A restaurant in Malmo center

Just across the canal is another park called Slottsparken. In my mind, the two parks seemed like an extension of one another. In fact, Kungsparken was known as Slottsparken until 1881, when it became its own entity.

A Glimpse into the Past at Malmö Castle

Malmö Castle

If there is any attraction you’ll want to check out in the park, it’s Malmö Castle. And to be fair, you’ll struggle to miss it. The fortress, which is surrounded by a moat, dates back to 1434. The original structure was damaged in the 16th century, and a new castle was built to replace it with an added defense system. It was once one of the most important strongholds of Denmark (which at the time controlled the area), and is one of the oldest Renaissance forts in Scandinavia.

To visit the castle, you can purchase one ticket to access the entire castle museum, including all the galleries and art exhibitions, the Danish mint, and the historic royal residence. Adults over the age of 20 years old pay 40 SEK, which converts to just less than $4.

The Castle Mill

Another main attraction in the park is Slottsmollan or ‘Castle Mil’l. This historic mill was built in 1851 and was powered by a steam engine. If you have the time, you can visit the mill museum, which shows the living and working quarters and conditions of a 19th-century miller family. If you visit during summer, there is a slight chance your trip could coincide with an open-air concert next to the mill.

Malmö Saluhall for Lunch

The Malmo Saluhall

After walking for what seemed like hours, lunch couldn’t come soon enough. I don’t know about you, but I love a good food market. Especially when traveling with others, markets are a great way to test different foods without committing to one cuisine.

Friends who had visited the city highly recommended the Malmö Saluhall. It’s an industrial-style food hall in a more built-up part of the city, not far from the station.

What used to be an old goods warehouse in 1995 is now a bustling food hall that offers a melting pot of flavors and cuisines. Traders serve unique, high-quality food, from Korean street food to sourdough pizzas and fresh goat yogurt.

The hall is split into two sections. One area is dedicated to fresh produce like cheese, fresh baked goods, fish and meat, and other pantry items. The other side of the hall is more suitable for daytrippers like me, with a range of cafes and restaurants to serve every taste bud.
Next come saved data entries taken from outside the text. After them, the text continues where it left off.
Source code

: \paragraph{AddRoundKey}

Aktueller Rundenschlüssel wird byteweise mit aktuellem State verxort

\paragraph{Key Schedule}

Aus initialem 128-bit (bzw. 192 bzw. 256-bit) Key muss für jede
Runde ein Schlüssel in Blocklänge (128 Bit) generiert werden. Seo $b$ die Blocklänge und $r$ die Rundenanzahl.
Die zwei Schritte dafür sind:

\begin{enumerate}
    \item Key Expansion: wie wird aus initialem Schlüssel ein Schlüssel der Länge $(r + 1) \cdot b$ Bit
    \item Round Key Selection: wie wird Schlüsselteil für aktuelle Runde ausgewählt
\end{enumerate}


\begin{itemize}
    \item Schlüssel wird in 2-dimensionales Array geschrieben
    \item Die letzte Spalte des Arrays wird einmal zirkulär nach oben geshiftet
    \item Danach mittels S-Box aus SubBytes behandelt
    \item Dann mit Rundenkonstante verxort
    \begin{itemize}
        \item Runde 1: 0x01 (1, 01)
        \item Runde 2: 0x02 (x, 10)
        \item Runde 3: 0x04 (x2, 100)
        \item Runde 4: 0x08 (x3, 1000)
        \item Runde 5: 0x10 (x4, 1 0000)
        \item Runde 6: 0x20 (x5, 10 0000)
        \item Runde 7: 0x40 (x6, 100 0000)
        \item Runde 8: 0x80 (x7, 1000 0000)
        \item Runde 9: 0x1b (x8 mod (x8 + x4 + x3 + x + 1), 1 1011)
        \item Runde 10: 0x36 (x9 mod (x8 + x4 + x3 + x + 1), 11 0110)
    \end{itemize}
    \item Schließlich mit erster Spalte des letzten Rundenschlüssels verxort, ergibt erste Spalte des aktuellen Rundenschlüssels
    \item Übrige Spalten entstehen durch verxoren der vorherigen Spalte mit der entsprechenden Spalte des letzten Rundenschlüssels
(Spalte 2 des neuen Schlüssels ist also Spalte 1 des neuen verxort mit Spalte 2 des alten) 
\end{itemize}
I had dived head first into the Danish food scene, which consists of a lot of bread and fish. So, for a change of pace, I decided to order a bowl of delicious ramen from Ramen to Biiru. The soup was authentic and tasty, leaving just enough space for dessert at Favvo Glass, one of Sweden’s best ice cream stalls. Few meals will top this one, and my entire meal came to under $20, which seemed like a total steal.

Ribersborgs Beach

Ribersborgs Beach

To level with you, I never actually went to Ribersborgs Beach. I had come to the end of my energy tether and taken the train back to Copenhagen to relax on the brygge (docks) for sunset.

But if you have the time and capacity, do yourself a favor and experience an afternoon on the beach in Sweden. From the Malmö Saluhall, Ribersborg Beach is just a 27-minute walk through the city, the perfect amount of time to walk off your meal.

The beach is said to be stunning, but it’s the open-air bathhouse (called Ribersborgs Kallbadhus) that gains my attention. Built in 1898, destroyed in a storm, and rebuilt in 1902, this Swedish bathhouse is located over the water at the end of a stunning pier that stretches far into the Øresund Strait. The bath is open year-round and has a separate male and female section. Each area has two saunas and a heated tub.

After you have absorbed your dose of Swedish sunshine, the walk back from the beach to the Central Train Station will take about 35 minutes. An hour later, you will be back at your accommodation in Copenhagen, having visited two countries in one day!